Climate change has reshaped life on planet Earth through the extreme weather, which has also included droughts and wild storms.

A train passes a railroad crossing surrounded by floodwater in Germany (Michael Probst/AP) (AP)
A woman wrapped in a blanket crosses a snow-covered street in Dallas, Texas (LM Otero/AP) (AP)
An icebreaker making a path for a cargo ship with an iceberg in the background near a port on a Russian island (Alexander Zemlianichenko/AP) (AP)

World leaders are gathering in Scotland to try to accelerate the fight to curb climate change.

So far, it is not working, as the world keeps getting hotter and its weather more extreme, according to scientists and government officials. They do not have to point far back in time or far off for examples.

The Staten Island ferry departs from Manhattan through a haze of smoke with the Statue of Liberty barely visible (Julie Jacobson/AP) (AP)
An exposed river bed during a drought in Rosario, Argentina (Victor Caivano/AP) (AP)
A fire burns on a hillside in California (Noah Berger/AP) (AP)

There have been deadly floods in Belgium, Germany, China and Tennessee in the US.

Fires blazed in parts of the US west coast, Greece and even the Arctic.

A man looks for items at his granddaughter’s house in Tennessee that was devastated by floodwaters (John Amis/AP) (AP)
Bare trees stand in a destroyed forest in south-west Turkey (AP) (AP)
A house is surrounded by floodwaters on the outskirts of Sydney, Australia (Mark Baker/AP) (AP)

Heatwaves proved deadly and unprecedented, with temperatures in the north-west US reaching 47C (116F) in Portland, Oregon, a city known for its mild climate.
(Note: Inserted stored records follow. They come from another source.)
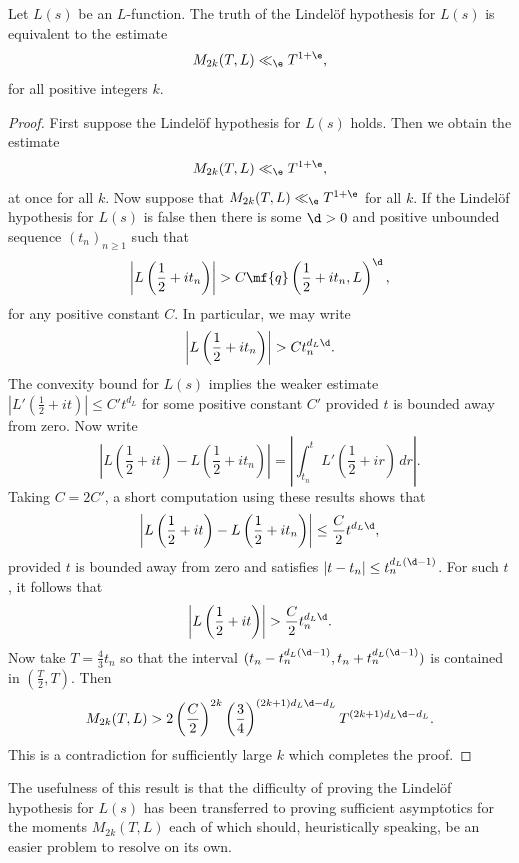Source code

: \documentclass[12pt]{article}
\begin{document}
      \begin{proposition}\label{prop:equivalence_Lindelof_hypothesis_and_moments}
        Let \(L(s)\) be an \(L\)-function. The truth of the Lindel\"of hypothesis for \(L(s)\) is equivalent to the estimate
        \[
          M_{2k}(T,L) \ll_{\e} T^{1+\e},
        \]
        for all positive integers \(k\).
      \end{proposition}
      \begin{proof}
        First suppose the Lindel\"of hypothesis for \(L(s)\) holds. Then we obtain the estimate
        \[
          M_{2k}(T,L) \ll_{\e} T^{1+\e},
        \]
        at once for all \(k\). Now suppose that \(M_{2k}(T,L) \ll_{\e} T^{1+\e}\) for all \(k\). If the Lindel\"of hypothesis for \(L(s)\) is false then there is some \(\d > 0\) and positive unbounded sequence \((t_{n})_{n \ge 1}\) such that
        \[
          \left|L\left(\frac{1}{2}+it_{n}\right)\right| > C\mf{q}\left(\frac{1}{2}+it_{n},L\right)^{\d},
        \]
        for any positive constant \(C\). In particular, we may write
          \[
          \left|L\left(\frac{1}{2}+it_{n}\right)\right| > Ct_{n}^{d_{L}\d}.
        \]
        The convexity bound for \(L(s)\) implies the weaker estimate \(\left|L'\left(\frac{1}{2}+it\right)\right| \le C't^{d_{L}}\) for some positive constant \(C'\) provided \(t\) is bounded away from zero. Now write
        \[
          \left|L\left(\frac{1}{2}+it\right)-L\left(\frac{1}{2}+it_{n}\right)\right| = \left|\int_{t_{n}}^{t}L'\left(\frac{1}{2}+ir\right)\,dr\right|.
        \]
        Taking \(C = 2C'\), a short computation using these results shows that
        \[
          \left|L\left(\frac{1}{2}+it\right)-L\left(\frac{1}{2}+it_{n}\right)\right| \le \frac{C}{2}t^{d_{L}\d},
        \]
        provided \(t\) is bounded away from zero and satisfies \(|t-t_{n}| \le t_{n}^{d_{L}(\d-1)}\). For such \(t\), it follows that
        \[
          \left|L\left(\frac{1}{2}+it\right)\right| > \frac{C}{2}t_{n}^{d_{L}\d}.
        \]
        Now take \(T = \frac{4}{3}t_{n}\) so that the interval \((t_{n}-t_{n}^{d_{L}(\d-1)},t_{n}+t_{n}^{d_{L}(\d-1)})\) is contained in \(\left(\frac{T}{2},T\right)\). Then
        \[
          M_{2k}(T,L) > 2\left(\frac{C}{2}\right)^{2k}\left(\frac{3}{4}\right)^{(2k+1)d_{L}\d-d_{L}}T^{(2k+1)d_{L}\d-d_{L}}.
        \]
        This is a contradiction for sufficiently large \(k\) which completes the proof.
      \end{proof}

      The usefulness of this result is that the difficulty of proving the Lindel\"of hypothesis for \(L(s)\) has been transferred to proving sufficient asymptotics for the moments \(M_{2k}(T,L)\) each of which should, heuristically speaking, be an easier problem to resolve on its own.
\end{document}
Meanwhile, Hurricane Ida paralysed New York City with record-breaking, deadly rain.

“These events would have been impossible without human-caused climate change,” said UN secretary-general Antonio Guterres.
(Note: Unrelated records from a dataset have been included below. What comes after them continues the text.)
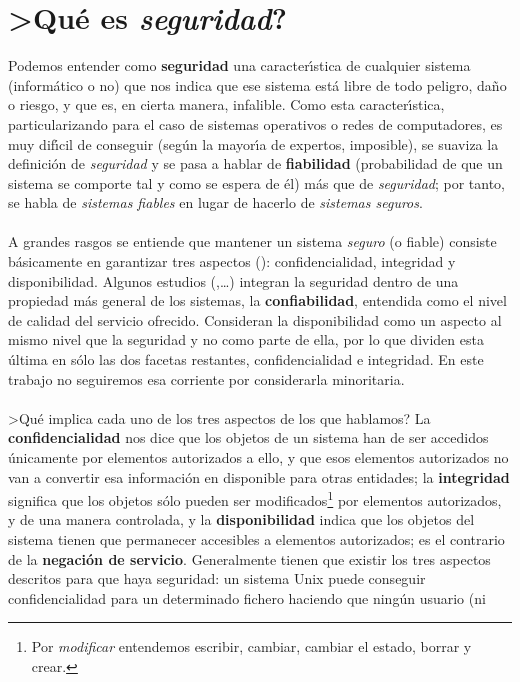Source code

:\section{>Qu\'e es {\it seguridad}?}
Podemos entender como {\bf seguridad} una caracter\'{\i}stica de cualquier 
sistema (inform\'atico o no) que nos indica que ese sistema est\'a libre de 
todo peligro, da\~no o riesgo, y que es, en cierta manera, infalible. Como 
esta caracter\'{\i}stica, particularizando para el caso de sistemas operativos
o redes de computadores, es muy dif\'{\i}cil de conseguir (seg\'un la 
mayor\'{\i}a de expertos, imposible), se suaviza la definici\'on de {\it 
seguridad} y se pasa a hablar de {\bf fiabilidad} (probabilidad de que un 
sistema se comporte tal y como se espera de \'el) m\'as 
que de {\it seguridad}; por tanto, se habla de {\it sistemas fiables} en lugar 
de hacerlo de {\it sistemas seguros}.\\
\\A grandes rasgos se entiende que mantener un sistema {\it seguro} (o 
fiable) consiste b\'asicamente en garantizar tres aspectos (\cite{kn:pfl97}):
confidencialidad, integridad y disponibilidad. Algunos estudios 
(\cite{kn:lap91},\cite{kn:olo92}\ldots) integran la seguridad dentro de una
propiedad m\'as general de los sistemas, la {\bf confiabilidad}, entendida como
el nivel de calidad del servicio ofrecido. Consideran la disponibilidad como 
un aspecto al mismo nivel que la seguridad y no como parte de ella, por lo que 
dividen esta \'ultima en s\'olo las dos facetas restantes, confidencialidad e 
integridad. En este trabajo no seguiremos esa corriente por considerarla 
minoritaria.\\
\\>Qu\'e implica cada uno de los tres aspectos de los que hablamos? La {\bf
confidencialidad} nos dice que los objetos de un sistema han de ser accedidos 
\'unicamente por elementos autorizados a ello, y que esos elementos autorizados
no van a convertir esa informaci\'on en disponible para otras entidades; la 
{\bf integridad} significa que los objetos s\'olo pueden ser 
modificados\footnote{Por {\it modificar} entendemos escribir, cambiar, cambiar
el estado, borrar y crear.} por elementos autorizados, y de una manera 
controlada, y la {\bf disponibilidad} indica que los objetos del sistema tienen 
que permanecer accesibles a elementos autorizados; es el contrario de la 
{\bf negaci\'on de servicio}. Ge\-ne\-ral\-men\-te tienen que existir los tres 
aspectos
descritos para que haya seguridad: un sistema Unix puede conseguir
confidencialidad para un determinado fichero haciendo que ning\'un usuario (ni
A man carries goods on his bike through a flooded street in China (Dake Kang/AP) (AP)
Pink water washes over a salt crust along the receding edge of the Great Salt Lake in the US (Rick Bowmer/AP) (AP)
Homes in Louisiana are flooded in the aftermath of Hurricane Ida (David J Phillip/AP) (AP)

In just the United States, there have been 18 weather or climate disasters this year, according to the National Oceanic and Atmospheric Administration. In the 1980s, the average year only saw three such disasters.

“We now have five times the number of recorded weather disasters than we had in 1970, and they are seven times more costly,” said Mr Guterres, speaking about global totals. “Even the most developed countries have become vulnerable.”